NAIROBI, Kenya, Nov 11 — The government has adopted a new Infrastructure Projects Pricing Framework designed to curb inflated project costs and guarantee value for money in public investments.
According to a Cabinet dispatch released Tuesday, the new mechanism seeks to eliminate irregular and inconsistent pricing practices that have long characterized the implementation of government infrastructure projects.
The framework introduces a data-driven system for determining costs, anchored on transparency, accountability, and prudent use of public resources.
“The framework seeks to eliminate the irregular, inconsistent, and costly practices that have characterised the pricing of government infrastructure projects,” read the dispatch.
“It aims to establish a data-driven system for determining infrastructure costs, ensuring accountability and prudent use of public resources.”
The reform will be coordinated by the Chief of Staff and Head of Public Service through a Multi-Agency Technical Working Team, which has already developed sectoral pricing models, cost derivation criteria, and proposals for establishing a National Infrastructure Pricing Database (NIPD).
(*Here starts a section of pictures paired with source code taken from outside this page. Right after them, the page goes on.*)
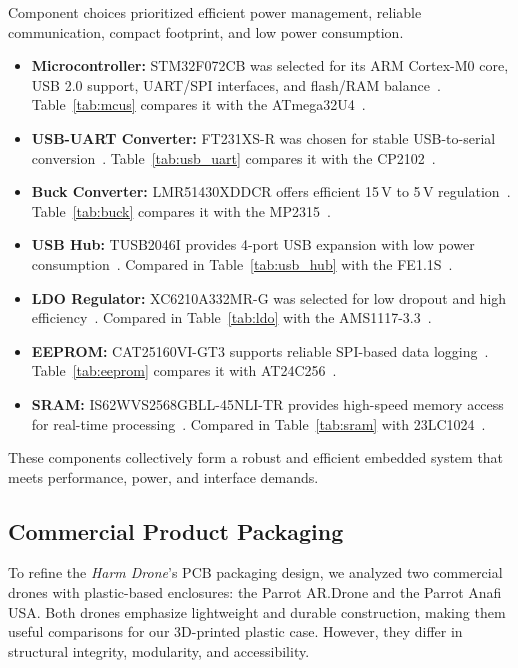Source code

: \documentclass[12pt]{article}
\begin{document}
Component choices prioritized efficient power management, reliable communication, compact footprint, and low power consumption.

\begin{itemize}
    \item \textbf{Microcontroller:} STM32F072CB was selected for its ARM Cortex-M0 core, USB 2.0 support, UART/SPI interfaces, and flash/RAM balance~\cite{stm2023}. Table~\ref{tab:mcus} compares it with the ATmega32U4~\cite{atmel2023}.

    \item \textbf{USB-UART Converter:} FT231XS-R was chosen for stable USB-to-serial conversion~\cite{ftdi2023}. Table~\ref{tab:usb_uart} compares it with the CP2102~\cite{silabs2023}.

    \item \textbf{Buck Converter:} LMR51430XDDCR offers efficient 15\,V to 5\,V regulation~\cite{ti2023b}. Table~\ref{tab:buck} compares it with the MP2315~\cite{mp2315}.

    \item \textbf{USB Hub:} TUSB2046I provides 4-port USB expansion with low power consumption~\cite{ti2023a}. Compared in Table~\ref{tab:usb_hub} with the FE1.1S~\cite{fe1hub}.

    \item \textbf{LDO Regulator:} XC6210A332MR-G was selected for low dropout and high efficiency~\cite{torex2023}. Compared in Table~\ref{tab:ldo} with the AMS1117-3.3~\cite{ams1117}.

    \item \textbf{EEPROM:} CAT25160VI-GT3 supports reliable SPI-based data logging~\cite{onsemi2023}. Table~\ref{tab:eeprom} compares it with AT24C256~\cite{at24c256}.

    \item \textbf{SRAM:} IS62WVS2568GBLL-45NLI-TR provides high-speed memory access for real-time processing~\cite{issi2023}. Compared in Table~\ref{tab:sram} with 23LC1024~\cite{microchip2023}.
\end{itemize}

These components collectively form a robust and efficient embedded system that meets performance, power, and interface demands.

\subsection{Commercial Product Packaging}

To refine the \textit{Harm Drone}’s PCB packaging design, we analyzed two commercial drones with plastic-based enclosures: the Parrot AR.Drone and the Parrot Anafi USA. Both drones emphasize lightweight and durable construction, making them useful comparisons for our 3D-printed plastic case. However, they differ in structural integrity, modularity, and accessibility.
\end{document}
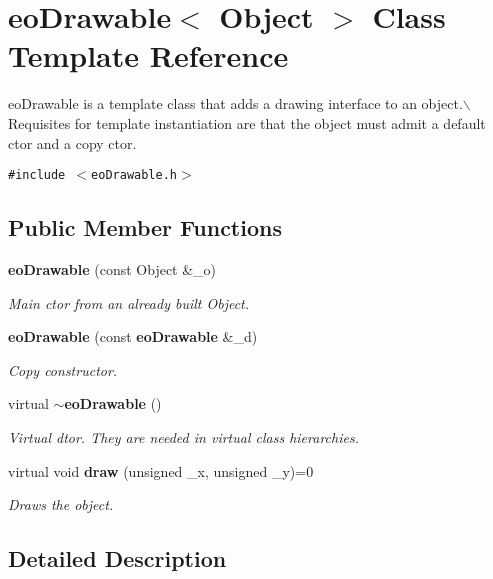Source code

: \section{eo\-Drawable$<$ Object $>$ Class Template Reference}
\label{classeo_drawable}
eo\-Drawable is a template class that adds a drawing interface to an object.$\backslash$ Requisites for template instantiation are that the object must admit a default ctor and a copy ctor.  


{\tt \#include $<$eo\-Drawable.h$>$}

\subsection*{Public Member Functions}
\begin{CompactItemize}
\item 
{\bf eo\-Drawable} (const Object \&\_\-o)\label{classeo_drawable_a0}

\begin{CompactList}\small\item\em Main ctor from an already built Object. \item\end{CompactList}\item 
{\bf eo\-Drawable} (const {\bf eo\-Drawable} \&\_\-d)\label{classeo_drawable_a1}

\begin{CompactList}\small\item\em Copy constructor. \item\end{CompactList}\item 
virtual {\bf $\sim$eo\-Drawable} ()\label{classeo_drawable_a2}

\begin{CompactList}\small\item\em Virtual dtor. They are needed in virtual class hierarchies. \item\end{CompactList}\item 
virtual void {\bf draw} (unsigned \_\-x, unsigned \_\-y)=0
\begin{CompactList}\small\item\em Draws the object. \item\end{CompactList}\end{CompactItemize}


\subsection{Detailed Description}
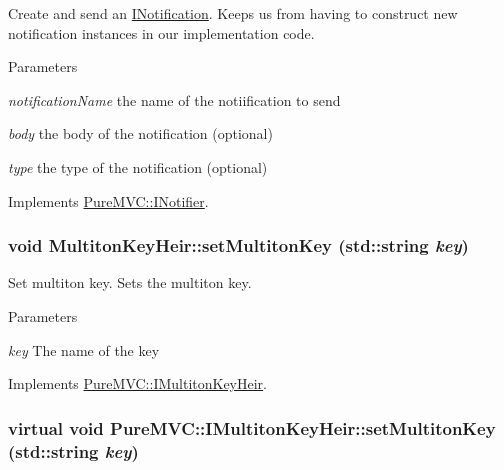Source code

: Create and send an {\ttfamily \hyperlink{class_pure_m_v_c_1_1_i_notification}{INotification}}. Keeps us from having to construct new notification instances in our implementation code. 
\begin{DoxyParams}{Parameters}
\item[{\em notificationName}]the name of the notiification to send \item[{\em body}]the body of the notification (optional) \item[{\em type}]the type of the notification (optional) \end{DoxyParams}


Implements \hyperlink{class_pure_m_v_c_1_1_i_notifier_a65e8333ccfea74138b79f84dac96af25}{PureMVC::INotifier}.\hypertarget{class_pure_m_v_c_1_1_multiton_key_heir_abc70ef7c066bc8d7bf0196ec727599bb}{
\subsubsection[{setMultitonKey}]{\setlength{\rightskip}{0pt plus 5cm}void MultitonKeyHeir::setMultitonKey (std::string {\em key})}}
\label{class_pure_m_v_c_1_1_multiton_key_heir_abc70ef7c066bc8d7bf0196ec727599bb}


Set multiton key. Sets the multiton key. 
\begin{DoxyParams}{Parameters}
\item[{\em key}]The name of the key \end{DoxyParams}


Implements \hyperlink{class_pure_m_v_c_1_1_i_multiton_key_heir_a03acb75ab79defba2c28b8de1bbe1ca6}{PureMVC::IMultitonKeyHeir}.\hypertarget{class_pure_m_v_c_1_1_i_multiton_key_heir_a03acb75ab79defba2c28b8de1bbe1ca6}{
\subsubsection[{setMultitonKey}]{\setlength{\rightskip}{0pt plus 5cm}virtual void PureMVC::IMultitonKeyHeir::setMultitonKey (std::string {\em key})}}
\label{class_pure_m_v_c_1_1_i_multiton_key_heir_a03acb75ab79defba2c28b8de1bbe1ca6}


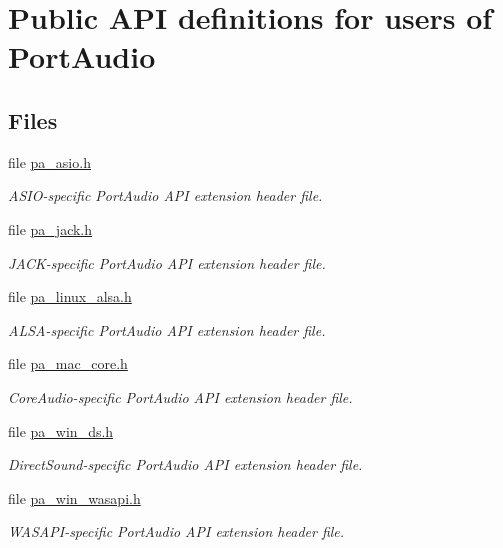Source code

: \hypertarget{group__public__header}{}\section{Public A\+PI definitions for users of Port\+Audio}
\label{group__public__header}
\subsection*{Files}
\begin{DoxyCompactItemize}
\item 
file \hyperlink{pa__asio_8h}{pa\+\_\+asio.\+h}
\begin{DoxyCompactList}\small\item\em A\+S\+I\+O-\/specific Port\+Audio A\+PI extension header file. \end{DoxyCompactList}\item 
file \hyperlink{pa__jack_8h}{pa\+\_\+jack.\+h}
\begin{DoxyCompactList}\small\item\em J\+A\+C\+K-\/specific Port\+Audio A\+PI extension header file. \end{DoxyCompactList}\item 
file \hyperlink{pa__linux__alsa_8h}{pa\+\_\+linux\+\_\+alsa.\+h}
\begin{DoxyCompactList}\small\item\em A\+L\+S\+A-\/specific Port\+Audio A\+PI extension header file. \end{DoxyCompactList}\item 
file \hyperlink{pa__mac__core_8h}{pa\+\_\+mac\+\_\+core.\+h}
\begin{DoxyCompactList}\small\item\em Core\+Audio-\/specific Port\+Audio A\+PI extension header file. \end{DoxyCompactList}\item 
file \hyperlink{pa__win__ds_8h}{pa\+\_\+win\+\_\+ds.\+h}
\begin{DoxyCompactList}\small\item\em Direct\+Sound-\/specific Port\+Audio A\+PI extension header file. \end{DoxyCompactList}\item 
file \hyperlink{pa__win__wasapi_8h}{pa\+\_\+win\+\_\+wasapi.\+h}
\begin{DoxyCompactList}\small\item\em W\+A\+S\+A\+P\+I-\/specific Port\+Audio A\+PI extension header file. \end{DoxyCompactList}\item 

\end{DoxyCompactItemize}
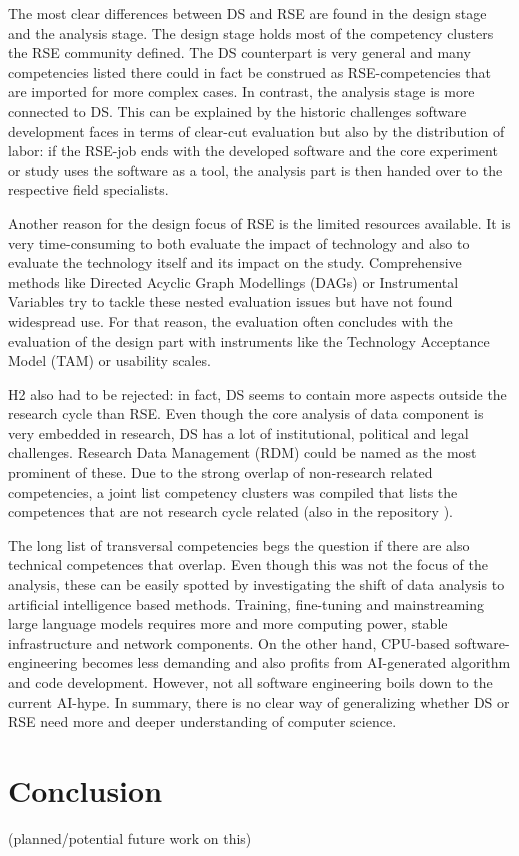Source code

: \documentclass[
        english,biblatex
    ]{lni}
\begin{document}
    The most clear differences between DS and RSE are found in the
    design stage and the analysis stage. The design stage holds most of
    the competency clusters the RSE community defined. The DS
    counterpart is very general and many competencies listed there could
    in fact be construed as RSE-competencies that are imported for more
    complex cases. In contrast, the analysis stage is more connected to
    DS. This can be explained by the historic challenges software
    development faces in terms of clear-cut evaluation but also by the
    distribution of labor: if the RSE-job ends with the developed
    software and the core experiment or study uses the software as a
    tool, the analysis part is then handed over to the respective field
    specialists.

    Another reason for the design focus of RSE is the limited resources
    available. It is very time-consuming to both evaluate the impact of
    technology and also to evaluate the technology itself and its impact
    on the study. Comprehensive methods like Directed Acyclic Graph
    Modellings (DAGs) or Instrumental Variables try to tackle these
    nested evaluation issues but have not found widespread use. For that
    reason, the evaluation often concludes with the evaluation of the
    design part with instruments like the Technology Acceptance Model
    (TAM) or usability scales.

    H2 also had to be rejected: in fact, DS seems to contain more
    aspects outside the research cycle than RSE. Even though the core
    analysis of data component is very embedded in research, DS has a
    lot of institutional, political and legal challenges. Research Data
    Management (RDM) could be named as the most prominent of these. Due
    to the strong overlap of non-research related competencies, a joint
    list competency clusters was compiled that lists the competences
    that are not research cycle related (also in the repository
    \autocite{ds2rse2025}).

    The long list of transversal competencies begs the question if there
    are also technical competences that overlap. Even though this was
    not the focus of the analysis, these can be easily spotted by
    investigating the shift of data analysis to artificial intelligence
    based methods. Training, fine-tuning and mainstreaming large
    language models requires more and more computing power, stable
    infrastructure and network components. On the other hand, CPU-based
    software-engineering becomes less demanding and also profits from
    AI-generated algorithm and code development. However, not all
    software engineering boils down to the current AI-hype. In summary,
    there is no clear way of generalizing whether DS or RSE need more
    and deeper understanding of computer science.

    \section{Conclusion}\label{conclusion}

    (planned/potential future work on this)

    \printbibliography

\end{document}
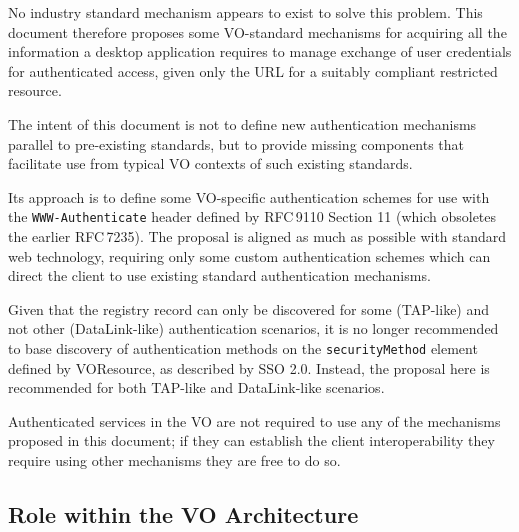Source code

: \documentclass[11pt,a4paper]{ivoa}
\newcommand{\rfc}[1]{RFC\,#1}
\newcommand{\header}[1]{{\tt #1}}
\begin{document}
No industry standard mechanism appears to exist to solve this problem.
This document therefore proposes some VO-standard mechanisms for
acquiring all the information a desktop application requires
to manage exchange of user credentials for authenticated access,
given only the URL for a suitably compliant restricted resource.

The intent of this document is not to define new authentication
mechanisms parallel to pre-existing standards, but to provide
missing components that facilitate use from typical VO contexts
of such existing standards.

Its approach is to define some VO-specific authentication schemes
for use with the \header{WWW-Authenticate} header defined by
\rfc{9110} Section 11 (which obsoletes the earlier \rfc{7235}).
The proposal is aligned as much as possible with standard web
technology, requiring only some custom authentication schemes
which can direct the client to use existing standard authentication
mechanisms.

Given that the registry record can only be discovered for some
(TAP-like) and not other (DataLink-like) authentication scenarios,
it is no longer recommended to base discovery of authentication methods
on the {\tt securityMethod} element
defined by VOResource, as described by SSO 2.0.
Instead, the proposal here is recommended for both TAP-like and DataLink-like
scenarios.

Authenticated services in the VO are not required to use any of the  
mechanisms proposed in this document; if they can establish the
client interoperability they require using other mechanisms
they are free to do so.

\subsection{Role within the VO Architecture}
\end{document}
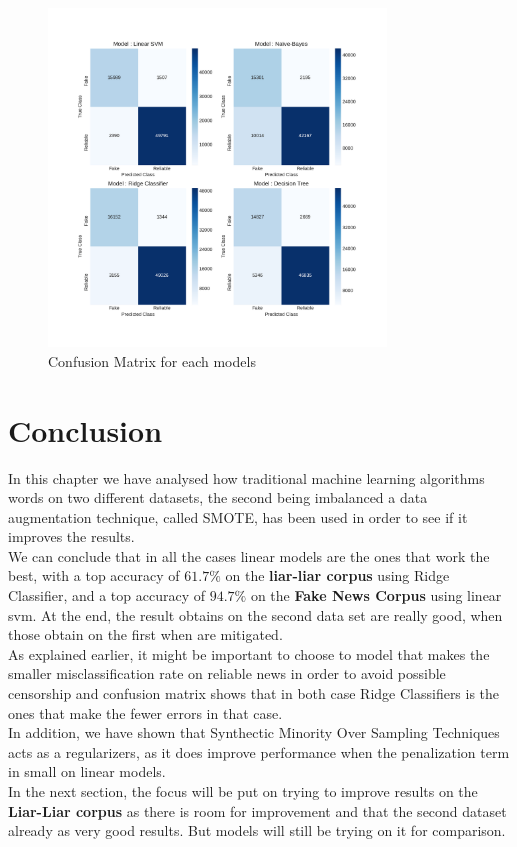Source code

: \begin{figure}
 \centering
 \includegraphics[width=0.8\textwidth]{images/chapitre3/test_SMOTE_fake_confMat}
 \caption{Confusion Matrix for each models}
 \label{fig:chap3:confMat3}
\end{figure}
\section{Conclusion}
In this chapter we have analysed how traditional machine learning algorithms words on two different datasets, the second being imbalanced a data augmentation technique, called SMOTE, has been used in order to see if it improves the results. \\
We can conclude that in all the cases linear models are the ones that work the best, with a top accuracy of $61.7\%$ on the \textbf{liar-liar corpus} using Ridge Classifier, and a top accuracy of $94.7\%$ on the \textbf{Fake News Corpus} using linear svm. At the end, the result obtains on the second data set are really good, when those obtain on the first when are mitigated. \\
As explained earlier, it might be important to choose to model that makes the smaller misclassification rate on reliable news in order to avoid possible censorship and confusion matrix shows that in both case Ridge Classifiers is the ones that make the fewer errors in that case. \\
In addition, we have shown that Synthectic Minority Over Sampling Techniques acts as a regularizers, as it does improve performance when the penalization term in small on linear models. \\
In the next section, the focus will be put on trying to improve results on the \textbf{Liar-Liar corpus} as there is room for improvement and that the second dataset already as very good results. But models will still be trying on it for comparison. 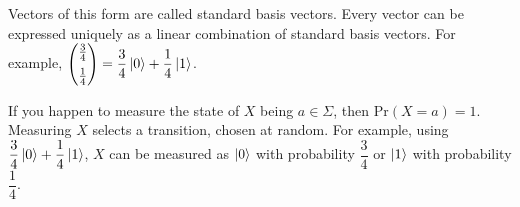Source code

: 
\begin{note}
Vectors of this form are called standard basis vectors. Every vector can be expressed uniquely as a linear combination of standard basis vectors. For example,
$\begin{pmatrix}
\frac{3}{4} \\[0.5em]
\frac{1}{4}
\end{pmatrix}
=\dfrac{3}{4}\ket{0}+\dfrac{1}{4}\ket{1}$.
\end{note}

If you happen to measure the state of $X$ being $a\in\Sigma$, then Pr$(X=a)=1$. Measuring $X$ selects a transition, chosen at random. For example, using $\dfrac{3}{4}\ket{0}+\dfrac{1}{4}\ket{1}$, $X$ can be measured as $\ket{0}$ with probability $\dfrac{3}{4}$ or $\ket{1}$ with probability $\dfrac{1}{4}$.

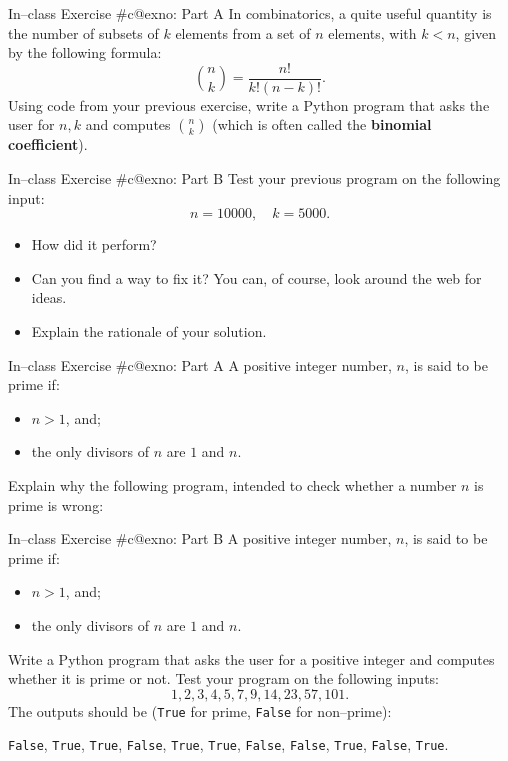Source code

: \documentclass[aspectratio=169, 12pt, xcolor=table]{beamer}
\makeatletter
\newcommand{\arabicthree}[1]{\expandafter\@arabicthree\csname c@#1\endcsname}
\newcommand{\@arabicthree}[1]{\ifnum #1<100 0\fi\ifnum #1<10 0\fi\number#1}
\newcounter{exno}
\newcommand{\exno}{\stepcounter{exno}In--class Exercise \#\arabicthree{exno}}
\makeatother
\begin{document}
	\begin{frame}{\exno: Part A}
		In combinatorics, a quite useful quantity is the number of subsets of $k$ elements from a set of $n$ elements, with $k<n$, given by the following formula:
		\[\binom{n}{k}=\frac{n!}{k!(n-k)!}.\]
		Using code from your previous exercise, write a Python program that asks the user for $n, k$ and computes $\binom{n}{k}$ (which is often called the \textbf{binomial coefficient}).
	\end{frame}

	\addtocounter{exno}{-1}
	
	\begin{frame}{\exno: Part B}
		Test your previous program on the following input:
		\[n=10000,\quad k=5000.\]
		\vspace{-\topsep}
		\begin{itemize}
			\item How did it perform?
			\item Can you find a way to fix it? You can, of course, look around the web for ideas.
			\item Explain the rationale of your solution.
		\end{itemize}
	\end{frame}

	\begin{frame}{\exno: Part A}
		A positive integer number, $n$, is said to be prime if:
		\begin{itemize}
			\item $n>1$, and;
			\item the only divisors of $n$ are $1$ and $n$.
		\end{itemize}
		Explain why the following program, intended to check whether a number $n$ is prime is wrong:
		
	\end{frame}
	
	\addtocounter{exno}{-1}
	
	\begin{frame}{\exno: Part B}
		A positive integer number, $n$, is said to be prime if:
		\begin{itemize}
			\item $n>1$, and;
			\item the only divisors of $n$ are $1$ and $n$.
		\end{itemize}
		Write a Python program that asks the user for a positive integer and computes whether it is prime or not. Test your program on the following inputs:
		\[1, 2, 3, 4, 5, 7, 9, 14, 23, 57, 101.\]
		The outputs should be (\texttt{True} for prime, \texttt{False} for non--prime):
		\begin{center}
			\texttt{False}, \texttt{True}, \texttt{True}, \texttt{False}, \texttt{True}, \texttt{True}, \texttt{False}, \texttt{False}, \texttt{True}, \texttt{False}, \texttt{True}.
		\end{center}
	\end{frame}
\end{document}

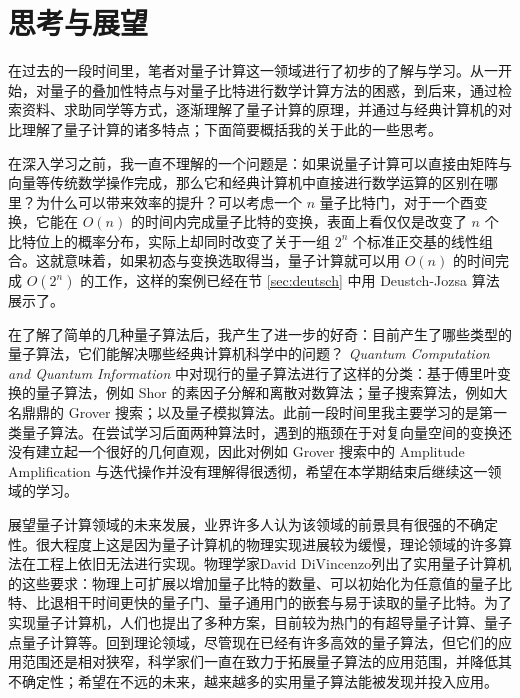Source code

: \section{思考与展望}

在过去的一段时间里，笔者对量子计算这一领域进行了初步的了解与学习。从一开始，对量子的叠加性特点与对量子比特进行数学计算方法的困惑，到后来，通过检索资料、求助同学等方式，逐渐理解了量子计算的原理，并通过与经典计算机的对比理解了量子计算的诸多特点；下面简要概括我的关于此的一些思考。

在深入学习之前，我一直不理解的一个问题是：如果说量子计算可以直接由矩阵与向量等传统数学操作完成，那么它和经典计算机中直接进行数学运算的区别在哪里？为什么可以带来效率的提升？可以考虑一个 $n$ 量子比特门，对于一个酉变换，它能在 $O(n)$ 的时间内完成量子比特的变换，表面上看仅仅是改变了 $n$ 个比特位上的概率分布，实际上却同时改变了关于一组 $2^n$ 个标准正交基的线性组合。这就意味着，如果初态与变换选取得当，量子计算就可以用 $O(n)$ 的时间完成 $O(2^n)$ 的工作，这样的案例已经在节 \ref{sec:deutsch} 中用 Deustch-Jozsa 算法展示了。

在了解了简单的几种量子算法后，我产生了进一步的好奇：目前产生了哪些类型的量子算法，它们能解决哪些经典计算机科学中的问题？\textit{ Quantum Computation and Quantum Information}\cite{nielsen2002quantum} 中对现行的量子算法进行了这样的分类：基于傅里叶变换的量子算法，例如 Shor 的素因子分解和离散对数算法；量子搜索算法，例如大名鼎鼎的 Grover 搜索；以及量子模拟算法。此前一段时间里我主要学习的是第一类量子算法。在尝试学习后面两种算法时，遇到的瓶颈在于对复向量空间的变换还没有建立起一个很好的几何直观，因此对例如 Grover 搜索中的 Amplitude Amplification 与迭代操作并没有理解得很透彻，希望在本学期结束后继续这一领域的学习。

展望量子计算领域的未来发展，业界许多人认为该领域的前景具有很强的不确定性。很大程度上这是因为量子计算机的物理实现进展较为缓慢，理论领域的许多算法在工程上依旧无法进行实现。物理学家David DiVincenzo列出了实用量子计算机的这些要求\cite{divincenzo2000physical}：物理上可扩展以增加量子比特的数量、可以初始化为任意值的量子比特、比退相干时间更快的量子门、量子通用门的嵌套与易于读取的量子比特。为了实现量子计算机，人们也提出了多种方案，目前较为热门的有超导量子计算、量子点量子计算等。回到理论领域，尽管现在已经有许多高效的量子算法，但它们的应用范围还是相对狭窄，科学家们一直在致力于拓展量子算法的应用范围，并降低其不确定性；希望在不远的未来，越来越多的实用量子算法能被发现并投入应用。
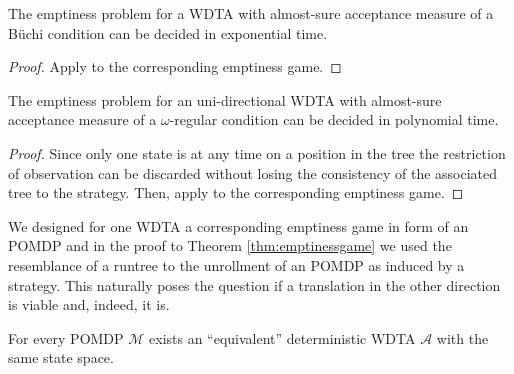 \begin{corollary}
  The emptiness problem for a \ac{WDTA} with almost-sure acceptance measure of
  a Büchi condition can be decided in exponential time.
  \label{cor:emptiness}
\end{corollary}
\begin{proof}
  Apply \cite[Theorem 5]{QualAnaPOMDP} to the corresponding emptiness game.
\end{proof}
\begin{corollary}
  The emptiness problem for an uni-directional \ac{WDTA} with almost-sure
  acceptance measure of a $\omega$-regular condition can be decided in
  polynomial time.
\end{corollary}
\begin{proof}
  Since only one state is at any time on a position in the tree the restriction
  of observation can be discarded without losing the consistency of the
  associated tree to the strategy. Then, apply
  \cite[Theorem 3]{RandAutoInfTrees} to the corresponding emptiness game.
\end{proof}
We designed for one \ac{WDTA} a corresponding emptiness game in form of an
\ac{POMDP} and in the proof to Theorem \ref{thm:emptinessgame} we used the
resemblance of a runtree to the unrollment of an \ac{POMDP} as induced by a
strategy. This naturally poses the question if a translation in the other
direction is viable and, indeed, it is.
\begin{theorem}
  \label{thm:POMDPequivWDTA}
  For every \ac{POMDP} $\mathcal{M}$ exists an \enquote{equivalent}
  deterministic \ac{WDTA} $\mathcal{A}$ with the same state space.
\end{theorem}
The Cabinet noted that despite massive infrastructure investments over the past two decades, Kenya continues to face cost variability and overruns, largely due to reliance on precedent-based estimates and limited market intelligence.
First Principles Approach
To address these inefficiencies, the framework will adopt the First Principles Approach (FPA) — a model successfully implemented in the United Kingdom, Australia, and Singapore — to replace precedent-based costing with evidence-based analysis, potentially reducing project overruns by up to 25 percent.
Government said the adoption of the framework marks a major step toward enhancing transparency, consistency, and fiscal discipline in infrastructure development, ensuring that every public project delivers maximum value for taxpayers.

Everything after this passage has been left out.